Collected data:
▶
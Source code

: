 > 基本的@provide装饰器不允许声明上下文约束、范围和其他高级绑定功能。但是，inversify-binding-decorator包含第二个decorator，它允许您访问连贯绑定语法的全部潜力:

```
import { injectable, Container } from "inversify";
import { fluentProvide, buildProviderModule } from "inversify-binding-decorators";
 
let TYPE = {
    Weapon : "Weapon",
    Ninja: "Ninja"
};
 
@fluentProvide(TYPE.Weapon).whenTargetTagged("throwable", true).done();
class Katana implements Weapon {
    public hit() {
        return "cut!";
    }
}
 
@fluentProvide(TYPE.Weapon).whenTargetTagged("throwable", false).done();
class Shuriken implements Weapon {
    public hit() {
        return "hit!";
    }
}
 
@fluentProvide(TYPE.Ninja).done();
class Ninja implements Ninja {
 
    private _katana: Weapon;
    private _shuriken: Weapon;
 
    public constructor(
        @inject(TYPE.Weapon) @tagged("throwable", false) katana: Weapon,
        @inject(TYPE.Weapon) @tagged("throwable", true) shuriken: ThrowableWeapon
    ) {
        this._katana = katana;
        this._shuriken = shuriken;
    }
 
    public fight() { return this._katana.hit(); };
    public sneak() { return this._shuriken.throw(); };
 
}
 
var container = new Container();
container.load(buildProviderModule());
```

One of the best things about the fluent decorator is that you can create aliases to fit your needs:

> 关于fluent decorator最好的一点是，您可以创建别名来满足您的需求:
◀
→ **EXERCISE PROMPT**
Starting from the data above, filter for lines with "false" and copy each one.

→ **REPLY**
@fluentProvide(TYPE.Weapon).whenTargetTagged("throwable", false).done();
        @inject(TYPE.Weapon) @tagged("throwable", false) katana: Weapon,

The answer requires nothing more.